Choreography vs Orchestration:

| Aspect | Choreography | Orchestration | |---|---|---| | Coupling | Loose (event-driven) | Tighter (orchestrator knows all steps) | | Visibility | Hard to track flow | Central point of observation | | Complexity | Grows with services | Contained in orchestrator | | Single point of failure | None | Orchestrator (mitigate with replication) |

Google Spanner and TrueTime

Spanner achieves externally consistent (linearizable) distributed transactions using GPS/atomic clock-synchronized TrueTime.

TrueTime: TT.now() = [earliest, latest]

Commit protocol:
  1. Acquire locks (2PL)
  2. Choose commit timestamp s >= TT.now().latest
  3. Wait until TT.after(s) is true  (commit-wait)
  4. Release locks and apply

  The commit-wait ensures that by the time the transaction
  is visible, its timestamp is definitely in the past.

Timeline:
  ├── acquire locks ──── choose s ──── WAIT ──── commit ──>
                                       ↑
                              uncertainty window (ε)
                              typically 1-7ms

This is why Spanner invests heavily in GPS receivers and atomic clocks in every data center -- smaller uncertainty means shorter wait times.

Calvin: Deterministic Database

Eliminates nondeterminism from distributed transactions.
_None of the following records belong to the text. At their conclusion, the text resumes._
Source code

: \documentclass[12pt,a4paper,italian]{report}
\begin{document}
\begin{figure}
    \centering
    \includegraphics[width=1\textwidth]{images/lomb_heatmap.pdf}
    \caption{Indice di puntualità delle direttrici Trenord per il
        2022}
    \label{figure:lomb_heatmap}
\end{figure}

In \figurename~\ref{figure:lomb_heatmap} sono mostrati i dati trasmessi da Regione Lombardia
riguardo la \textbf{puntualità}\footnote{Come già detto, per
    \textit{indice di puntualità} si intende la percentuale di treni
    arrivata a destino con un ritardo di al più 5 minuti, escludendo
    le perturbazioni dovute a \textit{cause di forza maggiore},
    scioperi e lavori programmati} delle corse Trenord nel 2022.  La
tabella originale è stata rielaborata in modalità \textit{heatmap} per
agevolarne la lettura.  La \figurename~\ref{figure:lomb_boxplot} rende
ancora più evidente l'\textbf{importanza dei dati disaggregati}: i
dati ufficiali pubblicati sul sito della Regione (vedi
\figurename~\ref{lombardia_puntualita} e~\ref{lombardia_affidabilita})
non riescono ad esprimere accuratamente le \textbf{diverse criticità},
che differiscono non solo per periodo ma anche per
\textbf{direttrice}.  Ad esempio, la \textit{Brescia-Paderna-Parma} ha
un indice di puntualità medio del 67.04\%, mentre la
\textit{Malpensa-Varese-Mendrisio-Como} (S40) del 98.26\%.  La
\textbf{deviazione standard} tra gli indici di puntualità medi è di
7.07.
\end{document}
All replicas execute the same transactions in the same pre-determined order.

Traditional:                    Calvin:
  Client → Lock → Execute       Client → Sequencer → Execute
  (order depends on lock         (order fixed BEFORE execution)
   acquisition timing)

Calvin Architecture:
  ┌──────────┐     ┌──────────┐     ┌──────────┐
  │ Sequencer│────>│ Scheduler│────>│ Executor  │
  │ (global  │     │ (local   │     │ (local    │
  │  order)  │     │  locks)  │     │  execute) │
  └──────────┘     └──────────┘     └──────────┘

  Sequencer batches txns, assigns global order (via Paxos)
  All replicas execute same batch in same order
  Deterministic → no 2PC needed for replication!
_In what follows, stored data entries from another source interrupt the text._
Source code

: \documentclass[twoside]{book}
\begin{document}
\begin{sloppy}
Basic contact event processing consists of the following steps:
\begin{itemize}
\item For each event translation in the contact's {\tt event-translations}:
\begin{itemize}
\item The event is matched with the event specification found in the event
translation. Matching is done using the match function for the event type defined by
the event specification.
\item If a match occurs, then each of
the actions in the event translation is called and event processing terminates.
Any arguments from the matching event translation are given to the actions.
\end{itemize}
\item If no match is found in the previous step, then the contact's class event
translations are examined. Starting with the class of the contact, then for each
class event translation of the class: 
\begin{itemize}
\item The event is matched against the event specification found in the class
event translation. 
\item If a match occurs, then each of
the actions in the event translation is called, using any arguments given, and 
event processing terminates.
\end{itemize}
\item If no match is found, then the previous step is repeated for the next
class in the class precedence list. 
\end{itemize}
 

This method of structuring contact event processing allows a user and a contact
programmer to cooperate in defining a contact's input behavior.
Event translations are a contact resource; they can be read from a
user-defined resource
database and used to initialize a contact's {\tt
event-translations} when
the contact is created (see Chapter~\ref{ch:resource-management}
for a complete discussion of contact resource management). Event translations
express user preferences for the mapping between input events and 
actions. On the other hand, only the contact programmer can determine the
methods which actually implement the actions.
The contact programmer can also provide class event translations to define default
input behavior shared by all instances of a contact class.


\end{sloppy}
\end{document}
Trade-off: Must know read/write sets upfront. Reconnaissance queries needed for dependent reads. High abort rate under contention with dependent transactions.

Deterministic Databases

Extend Calvin's idea. If execution is deterministic and all replicas agree on input order, they produce the same output without cross-replica coordination for each transaction.

Input:  [Tx1, Tx2, Tx3]  (globally ordered)
         │     │     │
Replica A: execute in order → State A
Replica B: execute in order → State B

State A == State B  (guaranteed by determinism)
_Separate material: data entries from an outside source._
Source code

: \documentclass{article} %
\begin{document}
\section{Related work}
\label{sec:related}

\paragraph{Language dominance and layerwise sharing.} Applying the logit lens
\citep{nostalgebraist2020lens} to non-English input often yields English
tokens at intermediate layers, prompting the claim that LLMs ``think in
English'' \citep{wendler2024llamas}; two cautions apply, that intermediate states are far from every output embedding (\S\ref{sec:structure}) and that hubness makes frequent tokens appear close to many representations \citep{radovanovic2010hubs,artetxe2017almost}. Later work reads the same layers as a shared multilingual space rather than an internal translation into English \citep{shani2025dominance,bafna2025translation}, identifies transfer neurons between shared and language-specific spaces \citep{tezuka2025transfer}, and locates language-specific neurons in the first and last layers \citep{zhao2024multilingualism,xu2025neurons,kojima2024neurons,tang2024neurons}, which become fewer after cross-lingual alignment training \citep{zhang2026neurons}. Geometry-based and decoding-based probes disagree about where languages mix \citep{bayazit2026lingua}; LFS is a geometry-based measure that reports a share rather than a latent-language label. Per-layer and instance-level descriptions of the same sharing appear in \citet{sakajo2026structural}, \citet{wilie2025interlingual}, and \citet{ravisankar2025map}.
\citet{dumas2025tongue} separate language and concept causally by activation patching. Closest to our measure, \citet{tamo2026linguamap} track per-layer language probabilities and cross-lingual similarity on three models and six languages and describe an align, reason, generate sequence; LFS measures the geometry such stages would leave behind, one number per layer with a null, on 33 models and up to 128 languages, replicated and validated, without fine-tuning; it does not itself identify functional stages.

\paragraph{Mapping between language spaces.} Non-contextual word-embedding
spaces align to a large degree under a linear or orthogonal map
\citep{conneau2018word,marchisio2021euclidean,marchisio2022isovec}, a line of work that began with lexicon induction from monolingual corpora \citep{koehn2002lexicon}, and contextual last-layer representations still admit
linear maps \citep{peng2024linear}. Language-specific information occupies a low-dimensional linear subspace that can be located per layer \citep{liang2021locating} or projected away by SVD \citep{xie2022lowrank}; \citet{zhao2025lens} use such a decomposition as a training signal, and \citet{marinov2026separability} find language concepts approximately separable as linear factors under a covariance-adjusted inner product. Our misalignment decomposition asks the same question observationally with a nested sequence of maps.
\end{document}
Systems: Calvin, FaunaDB, LLAOL.

Comparison

| Approach | Consistency | Latency | Availability | Complexity | |---|---|---|---|---| | 2PC | Atomic | High (2 RTT + locks) | Blocks on coordinator failure | Low | | 3PC | Atomic | Higher (3 RTT) | Non-blocking (sync model) | Medium | | Saga | Eventual (compensating) | Lower per step | High | Medium-High | | Spanner | External consistency | Medium (commit-wait ~7ms) | Majority quorum | High | | Calvin | Serializable | Medium (batch + execute) | Majority quorum | Medium |

Choosing a Strategy

Need strong atomicity across databases?
  ├── Yes: Can you tolerate blocking?
  │    ├── Yes: 2PC (simplest, widely supported)
  │    └── No:  Spanner-style (requires accurate clocks)
  └── No: Saga pattern
       ├── Few services, clear flow → Choreography
       └── Many services, complex flow → Orchestration

Real-World Systems

| System | Approach | Notes | |---|---|---| | PostgreSQL (FDW) | 2PC | Foreign data wrapper transactions | | Google Spanner | 2PC + TrueTime | External consistency | | CockroachDB | 2PC + HLC | Serializable, no atomic clocks needed | | Temporal / Cadence | Saga orchestration | Workflow engine for sagas | | Amazon Step Functions | Saga orchestration | AWS-native workflow | | FaunaDB | Calvin-inspired | Deterministic transactions |

Key Takeaways

  • 2PC is the workhorse of distributed transactions but blocks when the coordinator fails. Use it when transactions are short and coordinator failures are rare.
  • Sagas trade atomicity for availability and are the standard pattern in microservices. Design compensating actions carefully -- they must be idempotent.
  • Spanner's TrueTime is an engineering marvel that turns clock synchronization into a consistency mechanism. CockroachDB approximates this with HLC.
  • Deterministic databases (Calvin) avoid 2PC entirely by fixing execution order upfront -- a fundamentally different approach worth understanding.